The best thing you can do right now is teach your DD to grow a backbone. Otherwise the jealousy and approval monster is going to eat her up, just like it did to you.
Anonymous wrote:Your kid has to make her own way. What are you going to do , move her college every time there's a kid with a better set of teeth and grades than her who she likes?
Seriously lady. do nothing. Let it eat you up. Go on- be consumed by jealousy for a whole day and see what time you've wasted. You only get one life. Spend it more wisely.
Anonymous wrote:Anonymous wrote:Until you deal with your issues, there will be issues with another family in your new neighborhood.

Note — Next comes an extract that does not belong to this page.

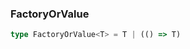 ### FactoryOrValue <icon badge type='type-alias'/> 
```ts
type FactoryOrValue<T> = T | (() => T)
```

You also need to help your daughter build up some self esteem. She shouldn't be running over there every time she's invited. Teach her to stand up for herself "No Molly. I don't want to come over. You always invite someone else and then you both ignore me. It's mean and I dont want to hang out with you anymore" Obviously that needs a lot of work.
The best thing you can do right now is teach your DD to grow a backbone. Otherwise the jealousy and approval monster is going to eat her up, just like it did to you.
Agreed. This is a parenting issue, not a real estate issue. You can teach your daughter that she doesn't have to accept mean behavior.